In scikit-learn, [pipelines](https://scikit-learn.org/stable/modules/compose.html) 🔩 are composite estimators.  They are composed of a series of steps, illustrated at the right.  Each step in the pipeline is a ["transformer"](https://scikit-learn.org/stable/glossary.html#term-transformer) which is a class that implements `fit` and `transform` methods.  

* 🚆 During training, both are called in sequence, where the former "learns" any parameters needed (such as the mean or standard deviation of the data it sees).  
* 🥼 During testing, these parameters are fixed and simply used to transform the data.  

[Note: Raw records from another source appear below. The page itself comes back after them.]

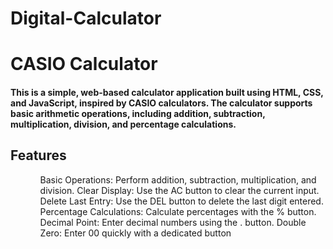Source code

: # Digital-Calculator
<h1>CASIO Calculator</h1>
<h4>This is a simple, web-based calculator application built using HTML, CSS, and JavaScript, inspired by CASIO calculators. The calculator supports basic arithmetic operations, including addition, subtraction, multiplication, division, and percentage calculations.</h4>
<h2>Features</h2>
<ul>
  <ol>Basic Operations: Perform addition, subtraction, multiplication, and division.
Clear Display: Use the AC button to clear the current input.
Delete Last Entry: Use the DEL button to delete the last digit entered.
Percentage Calculations: Calculate percentages with the % button.
Decimal Point: Enter decimal numbers using the . button.
Double Zero: Enter 00 quickly with a dedicated button</ol>
</ul>
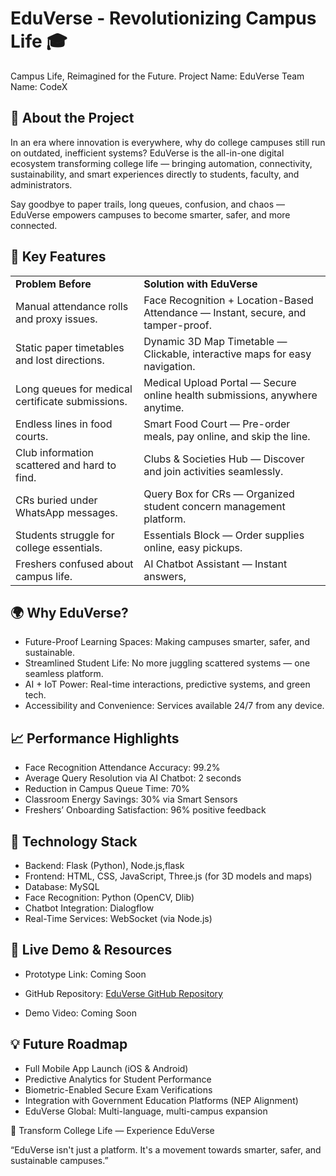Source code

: # EduVerse - Revolutionizing Campus Life 🎓

Campus Life, Reimagined for the Future.
Project Name: EduVerse
Team Name: CodeX

## 🚀 About the Project

In an era where innovation is everywhere, why do college campuses still run on outdated, inefficient systems?
EduVerse is the all-in-one digital ecosystem transforming college life — bringing automation, connectivity, sustainability, and smart experiences directly to students, faculty, and administrators.

Say goodbye to paper trails, long queues, confusion, and chaos — EduVerse empowers campuses to become smarter, safer, and more connected.

## 🌟 Key Features

|  |  |
| --- | --- |
| **Problem Before** | **Solution with EduVerse** |
| Manual attendance rolls and proxy issues. | Face Recognition + Location-Based Attendance — Instant, secure, and tamper-proof. |
| Static paper timetables and lost directions. | Dynamic 3D Map Timetable — Clickable, interactive maps for easy navigation. |
| Long queues for medical certificate submissions. | Medical Upload Portal — Secure online health submissions, anywhere anytime. |
| Endless lines in food courts. | Smart Food Court — Pre-order meals, pay online, and skip the line. |
| Club information scattered and hard to find. | Clubs & Societies Hub — Discover and join activities seamlessly. |
| CRs buried under WhatsApp messages. | Query Box for CRs — Organized student concern management platform. |
| Students struggle for college essentials. | Essentials Block — Order supplies online, easy pickups. |
| Freshers confused about campus life. | AI Chatbot Assistant — Instant answers, |

## 🌍 Why EduVerse?

- Future-Proof Learning Spaces: Making campuses smarter, safer, and sustainable.
- Streamlined Student Life: No more juggling scattered systems — one seamless platform.
- AI + IoT Power: Real-time interactions, predictive systems, and green tech.
- Accessibility and Convenience: Services available 24/7 from any device.

## 📈 Performance Highlights

- Face Recognition Attendance Accuracy: 99.2%
- Average Query Resolution via AI Chatbot: 2 seconds
- Reduction in Campus Queue Time: 70%
- Classroom Energy Savings: 30% via Smart Sensors
- Freshers’ Onboarding Satisfaction: 96% positive feedback

## 🔧 Technology Stack

- Backend: Flask (Python), Node.js,flask
- Frontend: HTML, CSS, JavaScript, Three.js (for 3D models and maps)
- Database: MySQL
- Face Recognition: Python (OpenCV, Dlib)
- Chatbot Integration: Dialogflow
- Real-Time Services: WebSocket (via Node.js)

## 🎥 Live Demo & Resources

- Prototype Link: Coming Soon
- GitHub Repository: [EduVerse GitHub Repository](https://github.com/jiya11-04/EduVerse)

- Demo Video: Coming Soon

## 💡 Future Roadmap

- Full Mobile App Launch (iOS & Android)
- Predictive Analytics for Student Performance
- Biometric-Enabled Secure Exam Verifications
- Integration with Government Education Platforms (NEP Alignment)
- EduVerse Global: Multi-language, multi-campus expansion



🚀 Transform College Life — Experience EduVerse

“EduVerse isn't just a platform. It's a movement towards smarter, safer, and sustainable campuses.”
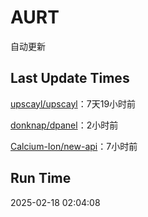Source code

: # AURT

自动更新


## Last Update Times

[upscayl/upscayl](https://github.com/upscayl/upscayl)：7天19小时前

[donknap/dpanel](https://github.com/donknap/dpanel)：2小时前

[Calcium-Ion/new-api](https://github.com/Calcium-Ion/new-api)：7小时前


## Run Time
2025-02-18 02:04:08
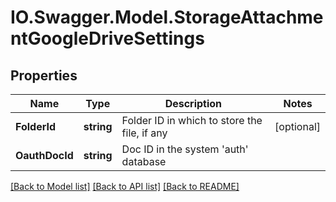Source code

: # IO.Swagger.Model.StorageAttachmentGoogleDriveSettings
## Properties

Name | Type | Description | Notes
------------ | ------------- | ------------- | -------------
**FolderId** | **string** | Folder ID in which to store the file, if any | [optional] 
**OauthDocId** | **string** | Doc ID in the system &#39;auth&#39; database | 

[[Back to Model list]](../README.md#documentation-for-models) [[Back to API list]](../README.md#documentation-for-api-endpoints) [[Back to README]](../README.md)


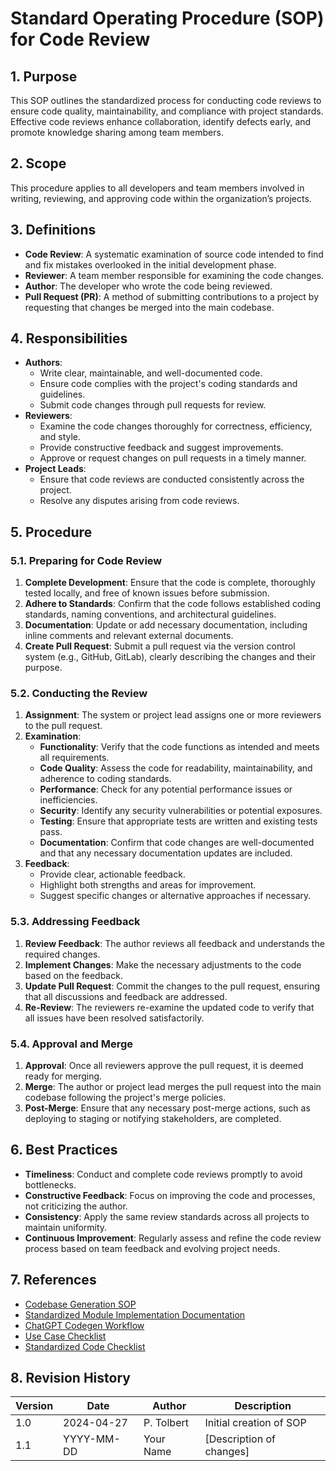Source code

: # Standard Operating Procedure (SOP) for Code Review

## 1. Purpose
This SOP outlines the standardized process for conducting code reviews to ensure code quality, maintainability, and compliance with project standards. Effective code reviews enhance collaboration, identify defects early, and promote knowledge sharing among team members.

## 2. Scope
This procedure applies to all developers and team members involved in writing, reviewing, and approving code within the organization’s projects.

## 3. Definitions
- **Code Review**: A systematic examination of source code intended to find and fix mistakes overlooked in the initial development phase.
- **Reviewer**: A team member responsible for examining the code changes.
- **Author**: The developer who wrote the code being reviewed.
- **Pull Request (PR)**: A method of submitting contributions to a project by requesting that changes be merged into the main codebase.

## 4. Responsibilities
- **Authors**:
  - Write clear, maintainable, and well-documented code.
  - Ensure code complies with the project's coding standards and guidelines.
  - Submit code changes through pull requests for review.
- **Reviewers**:
  - Examine the code changes thoroughly for correctness, efficiency, and style.
  - Provide constructive feedback and suggest improvements.
  - Approve or request changes on pull requests in a timely manner.
- **Project Leads**:
  - Ensure that code reviews are conducted consistently across the project.
  - Resolve any disputes arising from code reviews.

## 5. Procedure

### 5.1. Preparing for Code Review
1. **Complete Development**: Ensure that the code is complete, thoroughly tested locally, and free of known issues before submission.
2. **Adhere to Standards**: Confirm that the code follows established coding standards, naming conventions, and architectural guidelines.
3. **Documentation**: Update or add necessary documentation, including inline comments and relevant external documents.
4. **Create Pull Request**: Submit a pull request via the version control system (e.g., GitHub, GitLab), clearly describing the changes and their purpose.

### 5.2. Conducting the Review
1. **Assignment**: The system or project lead assigns one or more reviewers to the pull request.
2. **Examination**:
   - **Functionality**: Verify that the code functions as intended and meets all requirements.
   - **Code Quality**: Assess the code for readability, maintainability, and adherence to coding standards.
   - **Performance**: Check for any potential performance issues or inefficiencies.
   - **Security**: Identify any security vulnerabilities or potential exposures.
   - **Testing**: Ensure that appropriate tests are written and existing tests pass.
   - **Documentation**: Confirm that code changes are well-documented and that any necessary documentation updates are included.
3. **Feedback**:
   - Provide clear, actionable feedback.
   - Highlight both strengths and areas for improvement.
   - Suggest specific changes or alternative approaches if necessary.

### 5.3. Addressing Feedback
1. **Review Feedback**: The author reviews all feedback and understands the required changes.
2. **Implement Changes**: Make the necessary adjustments to the code based on the feedback.
3. **Update Pull Request**: Commit the changes to the pull request, ensuring that all discussions and feedback are addressed.
4. **Re-Review**: The reviewers re-examine the updated code to verify that all issues have been resolved satisfactorily.

### 5.4. Approval and Merge
1. **Approval**: Once all reviewers approve the pull request, it is deemed ready for merging.
2. **Merge**: The author or project lead merges the pull request into the main codebase following the project's merge policies.
3. **Post-Merge**: Ensure that any necessary post-merge actions, such as deploying to staging or notifying stakeholders, are completed.

## 6. Best Practices
- **Timeliness**: Conduct and complete code reviews promptly to avoid bottlenecks.
- **Constructive Feedback**: Focus on improving the code and processes, not criticizing the author.
- **Consistency**: Apply the same review standards across all projects to maintain uniformity.
- **Continuous Improvement**: Regularly assess and refine the code review process based on team feedback and evolving project needs.

## 7. References
- [Codebase Generation SOP](workflow/codebase_generation_sop.md)
- [Standardized Module Implementation Documentation](implementation/SOP_standardized_module_implementation_documentation.md)
- [ChatGPT Codegen Workflow](workflow/chatgpt_codegen_workflow.md)
- [Use Case Checklist](checklists/usecasechecklist.md)
- [Standardized Code Checklist](checklists/standardized_code_checklist.md)

## 8. Revision History

| Version | Date       | Author      | Description              |
|---------|------------|-------------|--------------------------|
| 1.0     | 2024-04-27 | P. Tolbert  | Initial creation of SOP  |
| 1.1     | YYYY-MM-DD | Your Name   | [Description of changes] |
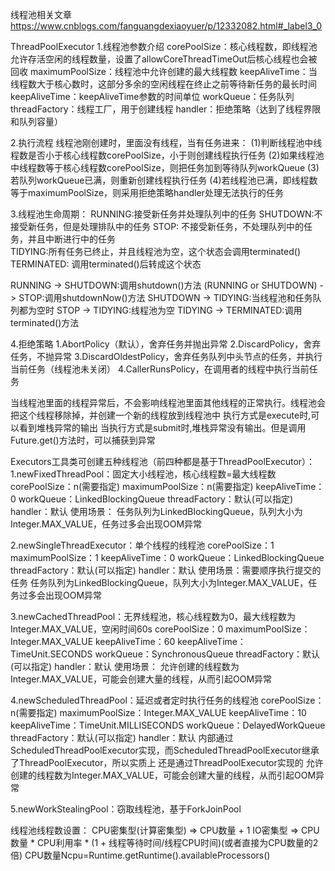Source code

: 
线程池相关文章
https://www.cnblogs.com/fanguangdexiaoyuer/p/12332082.html#_label3_0

ThreadPoolExecutor
1.线程池参数介绍
corePoolSize：核心线程数，即线程池允许存活空闲的线程数量，设置了allowCoreThreadTimeOut后核心线程也会被回收
maximumPoolSize：线程池中允许创建的最大线程数
keepAliveTime：当线程数大于核心数时，这部分多余的空闲线程在终止之前等待新任务的最长时间
keepAliveTime：keepAliveTime参数的时间单位
workQueue：任务队列
threadFactory：线程工厂，用于创建线程
handler：拒绝策略（达到了线程界限和队列容量）

2.执行流程
线程池刚创建时，里面没有线程，当有任务进来：
(1)判断线程池中线程数是否小于核心线程数corePoolSize，小于则创建线程执行任务
(2)如果线程池中线程数等于核心线程数corePoolSize，则把任务加到等待队列workQueue
(3)若队列workQueue已满，则重新创建线程执行任务
(4)若线程池已满，即线程数等于maximumPoolSize，则采用拒绝策略handler处理无法执行的任务 

3.线程池生命周期：
RUNNING:接受新任务并处理队列中的任务
SHUTDOWN:不接受新任务，但是处理排队中的任务 
STOP: 不接受新任务，不处理队列中的任务，并且中断进行中的任务     
TIDYING:所有任务已终止，并且线程池为空，这个状态会调用terminated()
TERMINATED: 调用terminated()后转成这个状态

RUNNING -> SHUTDOWN:调用shutdown()方法
(RUNNING or SHUTDOWN) -> STOP:调用shutdownNow()方法
SHUTDOWN -> TIDYING:当线程池和任务队列都为空时
STOP -> TIDYING:线程池为空
TIDYING -> TERMINATED:调用terminated()方法

4.拒绝策略
1.AbortPolicy（默认），舍弃任务并抛出异常
2.DiscardPolicy，舍弃任务，不抛异常
3.DiscardOldestPolicy，舍弃任务队列中头节点的任务，并执行当前任务（线程池未关闭）
4.CallerRunsPolicy，在调用者的线程中执行当前任务

当线程池里面的线程异常后，不会影响线程池里面其他线程的正常执行。线程池会把这个线程移除掉，并创建一个新的线程放到线程池中
执行方式是execute时,可以看到堆栈异常的输出
当执行方式是submit时,堆栈异常没有输出。但是调用Future.get()方法时，可以捕获到异常



Executors工具类可创建五种线程池（前四种都是基于ThreadPoolExecutor）：
1.newFixedThreadPool：固定大小线程池，核心线程数=最大线程数
corePoolSize：n(需要指定)
maximumPoolSize：n(需要指定)
keepAliveTime：0
workQueue：LinkedBlockingQueue
threadFactory：默认(可以指定)
handler：默认
使用场景：
任务队列为LinkedBlockingQueue，队列大小为Integer.MAX_VALUE，任务过多会出现OOM异常

2.newSingleThreadExecutor：单个线程的线程池
corePoolSize：1
maximumPoolSize：1
keepAliveTime：0
workQueue：LinkedBlockingQueue
threadFactory：默认(可以指定)
handler：默认
使用场景：需要顺序执行提交的任务
任务队列为LinkedBlockingQueue，队列大小为Integer.MAX_VALUE，任务过多会出现OOM异常

3.newCachedThreadPool：无界线程池，核心线程数为0，最大线程数为Integer.MAX_VALUE，空闲时间60s
corePoolSize：0
maximumPoolSize：Integer.MAX_VALUE
keepAliveTime：60
keepAliveTime：TimeUnit.SECONDS
workQueue：SynchronousQueue
threadFactory：默认(可以指定)
handler：默认
使用场景：
允许创建的线程数为Integer.MAX_VALUE，可能会创建大量的线程，从而引起OOM异常

4.newScheduledThreadPool：延迟或者定时执行任务的线程池
corePoolSize：n(需要指定)
maximumPoolSize：Integer.MAX_VALUE
keepAliveTime：10
keepAliveTime：TimeUnit.MILLISECONDS
workQueue：DelayedWorkQueue
threadFactory：默认(可以指定)
handler：默认
内部通过ScheduledThreadPoolExecutor实现，而ScheduledThreadPoolExecutor继承了ThreadPoolExecutor，所以实质上
还是通过ThreadPoolExecutor实现的
允许创建的线程数为Integer.MAX_VALUE，可能会创建大量的线程，从而引起OOM异常

5.newWorkStealingPool：窃取线程池，基于ForkJoinPool

线程池线程数设置：
CPU密集型(计算密集型) => CPU数量 + 1
IO密集型 => CPU数量 * CPU利用率 * (1 + 线程等待时间/线程CPU时间)(或者直接为CPU数量的2倍)
CPU数量Ncpu=Runtime.getRuntime().availableProcessors()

Each transformer is responsible for accepting the data from the last step, transforming it, then handing it to the next step.  This continues in sequence until we reach the last step.  The last step can be a transformer too, but for our purposes we put a predictive model there (either regression or classification model).  The model should implement `fit` and `predict` methods.  The figure at the right shows how data flows through the pipeline at different stages.

👉 When a pipeline is `fit` it sends data through the blue path on the right, going through the `fit` members of all steps; at the final step `predict` is called.  The pipeline is scored using the `score` member of the model.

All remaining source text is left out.